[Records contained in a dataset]
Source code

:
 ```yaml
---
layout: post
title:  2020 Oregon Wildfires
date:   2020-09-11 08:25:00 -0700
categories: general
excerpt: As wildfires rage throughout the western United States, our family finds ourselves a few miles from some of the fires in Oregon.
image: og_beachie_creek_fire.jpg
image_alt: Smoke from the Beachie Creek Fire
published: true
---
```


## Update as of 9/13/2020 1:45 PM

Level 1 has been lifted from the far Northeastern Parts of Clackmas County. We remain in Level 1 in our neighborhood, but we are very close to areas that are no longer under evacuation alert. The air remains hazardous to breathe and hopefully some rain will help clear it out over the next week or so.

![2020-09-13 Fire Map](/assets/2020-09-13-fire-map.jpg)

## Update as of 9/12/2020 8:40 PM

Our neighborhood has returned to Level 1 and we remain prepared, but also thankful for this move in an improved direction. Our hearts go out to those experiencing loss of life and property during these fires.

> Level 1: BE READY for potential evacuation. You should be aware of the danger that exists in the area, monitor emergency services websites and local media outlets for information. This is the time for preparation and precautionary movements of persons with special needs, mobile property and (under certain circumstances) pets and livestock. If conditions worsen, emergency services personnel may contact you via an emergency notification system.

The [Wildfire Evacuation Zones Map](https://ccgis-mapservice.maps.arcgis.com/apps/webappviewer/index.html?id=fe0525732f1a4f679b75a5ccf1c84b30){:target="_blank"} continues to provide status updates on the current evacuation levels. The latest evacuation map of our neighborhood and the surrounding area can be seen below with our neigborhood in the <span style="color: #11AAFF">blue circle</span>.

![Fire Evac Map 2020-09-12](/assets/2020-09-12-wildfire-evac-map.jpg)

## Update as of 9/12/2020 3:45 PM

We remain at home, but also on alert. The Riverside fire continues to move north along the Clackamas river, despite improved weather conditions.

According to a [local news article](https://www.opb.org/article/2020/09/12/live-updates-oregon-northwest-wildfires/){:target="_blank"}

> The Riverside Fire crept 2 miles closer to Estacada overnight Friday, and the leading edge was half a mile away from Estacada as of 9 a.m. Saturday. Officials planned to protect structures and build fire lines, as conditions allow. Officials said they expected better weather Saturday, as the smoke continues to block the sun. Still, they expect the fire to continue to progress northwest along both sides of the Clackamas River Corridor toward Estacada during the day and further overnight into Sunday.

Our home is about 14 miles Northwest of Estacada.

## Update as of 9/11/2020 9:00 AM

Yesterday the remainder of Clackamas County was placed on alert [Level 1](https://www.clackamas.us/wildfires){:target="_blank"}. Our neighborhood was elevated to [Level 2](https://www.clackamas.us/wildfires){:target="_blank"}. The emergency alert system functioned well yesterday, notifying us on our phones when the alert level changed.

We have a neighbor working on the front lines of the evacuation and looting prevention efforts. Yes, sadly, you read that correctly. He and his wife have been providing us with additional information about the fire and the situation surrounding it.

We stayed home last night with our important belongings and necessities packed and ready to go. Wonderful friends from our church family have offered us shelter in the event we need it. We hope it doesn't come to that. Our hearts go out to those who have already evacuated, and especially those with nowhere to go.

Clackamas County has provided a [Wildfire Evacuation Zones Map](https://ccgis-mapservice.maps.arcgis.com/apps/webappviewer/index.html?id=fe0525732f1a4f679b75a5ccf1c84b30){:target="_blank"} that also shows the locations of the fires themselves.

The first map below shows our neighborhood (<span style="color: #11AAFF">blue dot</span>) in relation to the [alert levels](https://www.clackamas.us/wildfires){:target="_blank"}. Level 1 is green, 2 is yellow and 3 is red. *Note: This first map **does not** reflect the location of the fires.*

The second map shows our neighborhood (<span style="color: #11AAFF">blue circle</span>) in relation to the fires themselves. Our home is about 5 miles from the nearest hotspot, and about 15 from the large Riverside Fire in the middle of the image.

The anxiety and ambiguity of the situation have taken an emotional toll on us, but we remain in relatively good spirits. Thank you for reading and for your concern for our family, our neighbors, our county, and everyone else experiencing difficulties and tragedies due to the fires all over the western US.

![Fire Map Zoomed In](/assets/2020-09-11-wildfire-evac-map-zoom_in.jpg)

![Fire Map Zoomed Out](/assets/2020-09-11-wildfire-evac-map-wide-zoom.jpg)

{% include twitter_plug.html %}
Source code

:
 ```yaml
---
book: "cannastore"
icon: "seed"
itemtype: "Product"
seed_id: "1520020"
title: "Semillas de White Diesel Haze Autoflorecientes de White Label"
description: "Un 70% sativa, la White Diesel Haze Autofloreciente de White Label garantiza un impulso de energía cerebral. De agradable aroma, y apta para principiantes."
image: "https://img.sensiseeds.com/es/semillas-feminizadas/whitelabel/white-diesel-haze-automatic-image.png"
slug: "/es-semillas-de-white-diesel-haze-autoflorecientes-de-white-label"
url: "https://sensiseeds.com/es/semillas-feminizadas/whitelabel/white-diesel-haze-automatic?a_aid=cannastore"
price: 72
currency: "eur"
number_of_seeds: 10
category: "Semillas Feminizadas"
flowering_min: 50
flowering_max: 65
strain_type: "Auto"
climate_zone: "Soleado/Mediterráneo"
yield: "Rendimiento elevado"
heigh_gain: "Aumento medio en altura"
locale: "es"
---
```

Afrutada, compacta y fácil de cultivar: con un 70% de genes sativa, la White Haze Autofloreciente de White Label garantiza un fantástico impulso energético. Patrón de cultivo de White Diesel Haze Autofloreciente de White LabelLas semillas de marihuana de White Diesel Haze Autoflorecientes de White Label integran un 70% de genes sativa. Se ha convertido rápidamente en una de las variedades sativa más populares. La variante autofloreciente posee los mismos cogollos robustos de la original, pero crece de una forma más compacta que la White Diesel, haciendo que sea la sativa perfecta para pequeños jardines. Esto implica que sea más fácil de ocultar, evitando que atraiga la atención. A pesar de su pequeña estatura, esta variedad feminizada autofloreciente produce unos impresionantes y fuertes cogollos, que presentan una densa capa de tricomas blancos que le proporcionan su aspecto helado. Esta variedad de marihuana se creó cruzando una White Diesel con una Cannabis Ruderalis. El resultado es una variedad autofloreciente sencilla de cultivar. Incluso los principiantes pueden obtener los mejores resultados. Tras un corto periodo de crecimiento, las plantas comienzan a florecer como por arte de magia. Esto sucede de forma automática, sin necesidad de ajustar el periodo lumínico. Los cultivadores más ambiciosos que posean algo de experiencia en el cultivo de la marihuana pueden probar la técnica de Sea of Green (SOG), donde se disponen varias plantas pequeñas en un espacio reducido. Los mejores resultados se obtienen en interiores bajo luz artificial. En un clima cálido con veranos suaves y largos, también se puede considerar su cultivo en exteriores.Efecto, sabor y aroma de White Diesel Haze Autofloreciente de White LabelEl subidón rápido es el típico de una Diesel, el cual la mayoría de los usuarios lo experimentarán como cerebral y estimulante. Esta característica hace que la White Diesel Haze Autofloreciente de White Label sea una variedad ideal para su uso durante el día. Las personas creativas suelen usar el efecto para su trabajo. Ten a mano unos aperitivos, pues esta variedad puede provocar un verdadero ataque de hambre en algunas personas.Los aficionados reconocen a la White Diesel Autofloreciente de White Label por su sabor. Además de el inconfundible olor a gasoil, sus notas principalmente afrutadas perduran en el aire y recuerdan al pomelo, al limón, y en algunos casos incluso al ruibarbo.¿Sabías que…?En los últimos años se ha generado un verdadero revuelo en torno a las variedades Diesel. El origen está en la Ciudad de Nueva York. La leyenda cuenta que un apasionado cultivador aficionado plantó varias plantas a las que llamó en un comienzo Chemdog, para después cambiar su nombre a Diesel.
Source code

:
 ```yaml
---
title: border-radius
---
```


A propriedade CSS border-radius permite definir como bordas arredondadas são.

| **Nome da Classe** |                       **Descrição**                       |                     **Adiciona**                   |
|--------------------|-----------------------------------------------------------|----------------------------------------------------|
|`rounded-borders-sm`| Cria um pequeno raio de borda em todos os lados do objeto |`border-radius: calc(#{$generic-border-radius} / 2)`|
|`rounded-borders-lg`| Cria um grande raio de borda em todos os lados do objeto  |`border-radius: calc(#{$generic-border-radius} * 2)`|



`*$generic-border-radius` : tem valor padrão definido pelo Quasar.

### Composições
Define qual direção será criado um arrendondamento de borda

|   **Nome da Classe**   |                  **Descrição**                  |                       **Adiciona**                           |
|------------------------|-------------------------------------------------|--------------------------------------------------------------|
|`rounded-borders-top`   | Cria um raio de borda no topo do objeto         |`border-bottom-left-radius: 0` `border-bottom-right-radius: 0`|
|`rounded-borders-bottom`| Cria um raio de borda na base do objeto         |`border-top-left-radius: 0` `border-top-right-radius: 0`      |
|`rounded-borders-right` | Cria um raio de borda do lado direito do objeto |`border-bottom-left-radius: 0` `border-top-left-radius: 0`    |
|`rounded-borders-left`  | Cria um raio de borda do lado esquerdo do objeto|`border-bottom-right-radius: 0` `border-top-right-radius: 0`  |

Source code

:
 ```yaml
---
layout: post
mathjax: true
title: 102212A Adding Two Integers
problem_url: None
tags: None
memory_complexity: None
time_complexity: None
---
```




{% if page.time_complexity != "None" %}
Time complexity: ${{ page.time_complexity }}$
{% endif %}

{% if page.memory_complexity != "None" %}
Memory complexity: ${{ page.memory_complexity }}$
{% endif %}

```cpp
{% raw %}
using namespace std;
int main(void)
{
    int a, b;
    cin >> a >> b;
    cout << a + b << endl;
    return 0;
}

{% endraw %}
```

Exercise objective:
Identify each line in the records above containing the word "generic"; copy those lines.

Written reply:
|`rounded-borders-sm`| Cria um pequeno raio de borda em todos os lados do objeto |`border-radius: calc(#{$generic-border-radius} / 2)`|
|`rounded-borders-lg`| Cria um grande raio de borda em todos os lados do objeto  |`border-radius: calc(#{$generic-border-radius} * 2)`|
`*$generic-border-radius` : tem valor padrão definido pelo Quasar.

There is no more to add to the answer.